Almondell House and its estate dates to the 18th century. The House was erected in 1786, designed by its owner Henry Erksine, a lawyer. The house was the historic home of the Earls of Buchan (it is now Newnham House in England). Almondell House was demolished in 1969. The coach house and stable buildings of the house were converted into a visitor centre when the country park opened in the 1970s.

The Park also contains the Nasmyth Bridge, spanning over the Almond from the East Calder entrance. The bridge was originally constructed in 1810 to a design by Alexander Nasmyth. It was later completely restored in 1997/1998 following its partial collapse in 1973.

The Almondell Viaduct, also known as the Camps Viaduct, in the park, was built in 1885 to carry an industrial railway over the River Almond between Pumpherston and East Calder. The railway is now disused but the viaduct is in use as a path in the park.

Near to the viaduct is the Canal Feeder Aqueduct, a replica of the famous Iron Bridge in Shropshire. It carries water through a cast-iron trough to the Union Canal at Lin's Mill (Almond Aqueduct).

A pedestrian suspension bridge was built in the park in 1970. It was renamed the Nelson Mandela Bridge in 1985.

==Facilities and layout==
The Almondell Estate follows the line of the River Almond, with paths and trails crisscrossing the river over a variety of bridges. It is a popular location with walkers and families. The Calderwood Estate nearby has paths and trails to explore. The two estates are separated by Mid Calder town centre but are linked together by a path following the line of the Murieston Water.

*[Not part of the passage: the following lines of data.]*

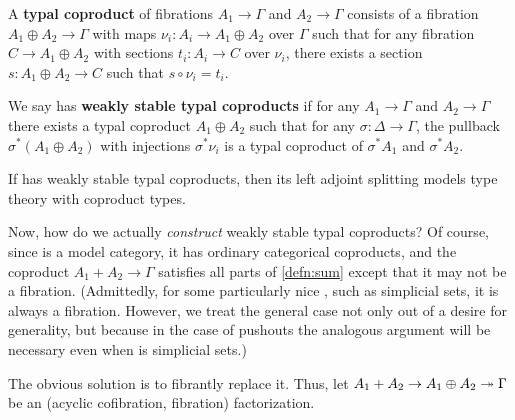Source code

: \documentclass{amsart}
\begin{document}
\begin{defn}\label{defn:sum}
  A \textbf{typal coproduct} of fibrations $A_1\to \Gamma$ and $A_2\to\Gamma$ consists of a fibration $A_1\oplus A_2 \to\Gamma$ with maps $\nu_i: A_i \to A_1\oplus A_2$ over $\Gamma$ such that for any fibration $C\to A_1\oplus A_2$ with sections $t_i : A_i \to C$ over $\nu_i$, there exists a section $s:A_1\oplus A_2 \to C$ such that $s\circ \nu_i = t_i$.

  We say \sM has \textbf{weakly stable typal coproducts} if for any $A_1\to \Gamma$ and $A_2\to\Gamma$ there exists a typal coproduct $A_1\oplus A_2$ such that for any $\sigma:\Delta\to\Gamma$, the pullback $\sigma^*(A_1\oplus A_2)$ with injections $\sigma^*\nu_i$ is a typal coproduct of $\sigma^*A_1$ and $\sigma^* A_2$.
\end{defn}

\begin{thm}
  If \sM has weakly stable typal coproducts, then its left adjoint splitting models type theory with coproduct types.
\end{thm}

Now, how do we actually \emph{construct} weakly stable typal coproducts?
Of course, since \sM is a model category, it has ordinary categorical coproducts, and the coproduct $A_1 + A_2 \to \Gamma$ satisfies all parts of \cref{defn:sum} except that it may not be a fibration.
(Admittedly, for some particularly nice \sM, such as simplicial sets, it is always a fibration.
However, we treat the general case not only out of a desire for generality, but because in the case of pushouts the analogous argument will be necessary even when \sM is simplicial sets.)

The obvious solution is to fibrantly replace it.
Thus, let $A_1 + A_2 \to A_1\oplus A_2 \twoheadrightarrow \Gamma$ be an (acyclic cofibration, fibration) factorization.
\end{document}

The Park is served with ample space for visitors’ cars, served by four main car parks. These are situated near Broxburn, Livingston, Mid Calder and East Calder. The North car park is closest to the Visitor Centre (EH52 5PE) which is housed in the former stable block of the Almondell Estate, vending drinks/snacks/gifts, aquarium. exhibition room and function room facilities, Countryside Ranger Service. There are many woodland and riverside walks, BBQ hire, toilet facilities and children's play area.